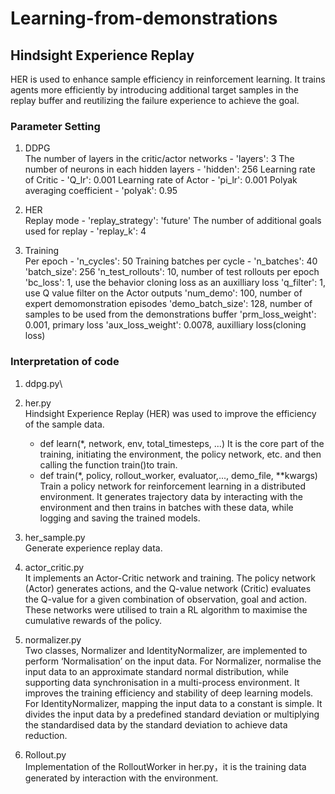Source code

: # Learning-from-demonstrations

## Hindsight Experience Replay 
HER is used to enhance sample efficiency in reinforcement learning. It trains agents more efficiently by introducing additional target samples in the replay buffer and reutilizing the failure experience to achieve the goal.

### Parameter Setting
1. DDPG\
    The number of layers in the critic/actor networks - 'layers': 3
    The number of neurons in each hidden layers - 'hidden': 256
    Learning rate of Critic - 'Q_lr': 0.001
    Learning rate of Actor - 'pi_lr': 0.001
    Polyak averaging coefficient - 'polyak': 0.95
   
3. HER\
    Replay mode - 'replay_strategy': 'future'
    The number of additional goals used for replay - 'replay_k': 4
   
5. Training\
    Per epoch - 'n_cycles': 50
    Training batches per cycle - 'n_batches': 40
    'batch_size': 256
    'n_test_rollouts': 10, number of test rollouts per epoch
    'bc_loss': 1, use the behavior cloning loss as an auxilliary loss
    'q_filter': 1, use Q value filter on the Actor outputs
    'num_demo': 100, number of expert demomonstration episodes
    'demo_batch_size': 128, number of samples to be used from the demonstrations buffer
    'prm_loss_weight': 0.001, primary loss
    'aux_loss_weight':  0.0078, auxilliary loss(cloning loss)

### Interpretation of code
1. ddpg.py\
   
2. her.py\
   Hindsight Experience Replay (HER) was used to improve the efficiency of the sample data.
   - def learn(*, network, env, total_timesteps, ...)
     It is the core part of the training, initiating the environment, the policy network, etc. and then calling the function train()to train.
   - def train(*, policy, rollout_worker, evaluator,..., demo_file, **kwargs)
     Train a policy network for reinforcement learning in a distributed environment. It generates trajectory data by interacting with the environment and then trains in batches with these data, while logging and saving the trained models.

3. her_sample.py\
   Generate experience replay data.
  
4. actor_critic.py\
   It implements an Actor-Critic network and training. The policy network (Actor) generates actions, and the Q-value network (Critic) evaluates the Q-value for a given combination of observation, goal and action. These networks were utilised to train a RL algorithm to maximise the cumulative rewards of the policy.

5. normalizer.py\
   Two classes, Normalizer and IdentityNormalizer, are implemented to perform ‘Normalisation’ on the input data. 
   For Normalizer, normalise the input data to an approximate standard normal distribution, while supporting data synchronisation in a multi-process environment. It improves the training efficiency and stability of deep learning models. 
   For IdentityNormalizer, mapping the input data to a constant is simple. It divides the input data by a predefined standard deviation or multiplying the standardised data by the standard deviation to achieve data reduction.

6. Rollout.py\
   Implementation of the RolloutWorker in her.py，it is the training data generated by interaction with the environment.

====

■ About this task ■
The lines to copy run from the one containing "Two classes, Normalizer" through the last line above. Copy them exactly and include nothing else.

■ Problem solution ■
   Two classes, Normalizer and IdentityNormalizer, are implemented to perform ‘Normalisation’ on the input data. 
   For Normalizer, normalise the input data to an approximate standard normal distribution, while supporting data synchronisation in a multi-process environment. It improves the training efficiency and stability of deep learning models. 
   For IdentityNormalizer, mapping the input data to a constant is simple. It divides the input data by a predefined standard deviation or multiplying the standardised data by the standard deviation to achieve data reduction.

6. Rollout.py\
   Implementation of the RolloutWorker in her.py，it is the training data generated by interaction with the environment.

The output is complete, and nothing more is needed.